Herbal medicine is now globally accepted as a valid alternative system of therapy.  About eighty percent (80%) of people living in developing countries are almost completely dependent on traditional medical practices for their primary health care needs. Higher plants are known to be the main source of drug therapy in traditional medicine. [1] It is further claimed that sixty four percent (64%) of the total population of the world utilizes plants as drugs, i.e. 3.2 billion people. [2] Approximately, one hundred and nineteen plant based derived chemical compounds of known structure and derived from ninety species of plants are currently used as drugs or as biodynamic agents that affect human health.[3]  Nearly one-third of Americans engage in alternative medicine practices.
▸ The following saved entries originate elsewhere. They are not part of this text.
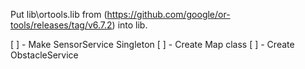 Put lib\ortools.lib from (https://github.com/google/or-tools/releases/tag/v6.7.2) into lib.

[ ] - Make SensorService Singleton
[ ] - Create Map class
[ ] - Create ObstacleService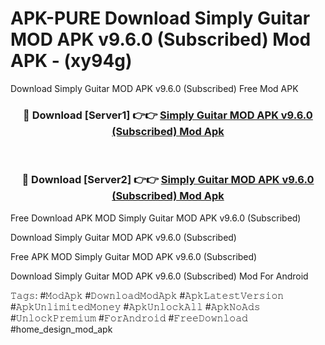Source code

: # APK-PURE Download Simply Guitar MOD APK v9.6.0 (Subscribed) Mod APK - (xy94g)
Download Simply Guitar MOD APK v9.6.0 (Subscribed) Free Mod APK

<div align="center">
<h3>🔴 Download [Server1] 👉👉 <a href="https://apk-comot.site?title=Simply_Guitar_MOD_APK_v9.6.0_(Subscribed)">Simply Guitar MOD APK v9.6.0 (Subscribed) Mod Apk</a></h3><br>

<h3>🔴 Download [Server2] 👉👉 <a href="https://apk-comot.site?title=Simply_Guitar_MOD_APK_v9.6.0_(Subscribed)">Simply Guitar MOD APK v9.6.0 (Subscribed) Mod Apk</a></h3>
</div>


Free Download APK MOD Simply Guitar MOD APK v9.6.0 (Subscribed)

Download Simply Guitar MOD APK v9.6.0 (Subscribed) 

Free APK MOD Simply Guitar MOD APK v9.6.0 (Subscribed) 

Download Simply Guitar MOD APK v9.6.0 (Subscribed) Mod For Android

𝚃𝚊𝚐𝚜: #𝙼𝚘𝚍𝙰𝚙𝚔 #𝙳𝚘𝚠𝚗𝚕𝚘𝚊𝚍𝙼𝚘𝚍𝙰𝚙𝚔 #𝙰𝚙𝚔𝙻𝚊𝚝𝚎𝚜𝚝𝚅𝚎𝚛𝚜𝚒𝚘𝚗 #𝙰𝚙𝚔𝚄𝚗𝚕𝚒𝚖𝚒𝚝𝚎𝚍𝙼𝚘𝚗𝚎𝚢 #𝙰𝚙𝚔𝚄𝚗𝚕𝚘𝚌𝚔𝙰𝚕𝚕 #𝙰𝚙𝚔𝙽𝚘𝙰𝚍𝚜 #𝚄𝚗𝚕𝚘𝚌𝚔𝙿𝚛𝚎𝚖𝚒𝚞𝚖 #𝙵𝚘𝚛𝙰𝚗𝚍𝚛𝚘𝚒𝚍 #𝙵𝚛𝚎𝚎𝙳𝚘𝚠𝚗𝚕𝚘𝚊𝚍 #home_design_mod_apk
Twenty-five percent (25%) of all prescriptions dispensed from community pharmacies contained active principles that were extracted from higher plants. In 1980, consumers in the United States paid more than 8 billion dollars for prescriptions containing active principles obtained from higher plants. [4]   Therefore, the potential for interactions with conventional medicine exists.  Health is influenced by religion, society and environment. The World Health Organization (WHO) defines health as not only the absence of disease and malnutrition but also the positive wellbeing of the person.   Ra Un Nefer Amen writes “all functions of the body, mind and spirit—and in all departments of nature are composed and regulated by two interdependent and seemingly opposite factors.”[5]  In the West, we call these structures positive and negative currents.  In medical terms, it is known as anabolism (yin) and catabolism (yang). Anabolism corresponds to all the supportive nutrients and structural substances (blood, water, hormones, nutrients, etc.).  Catabolism (yang) corresponds to the forces (electricity, magnetism, etc.) through which activity takes place.  Diseases therefore arise as the result of the underlying malfunctions of the organs or imbalance of the yin and yang of the body, anabolic and catabolic.



[1] A Wiley-Interscience Publication: Ciba Foundation Symposium 154,  Bioactive Compounds from Plants John Wiley & Sons: Great Britian, 1990;  3.

[2] Ibid., 3.

[3] Ibid., 3.

[4] Ibid., 4.

[5] Amen Ra Un Nefer. Healing is in the Spirit, Brooklyn: Khamit Media Trans Vision, Inc,  2010; 10.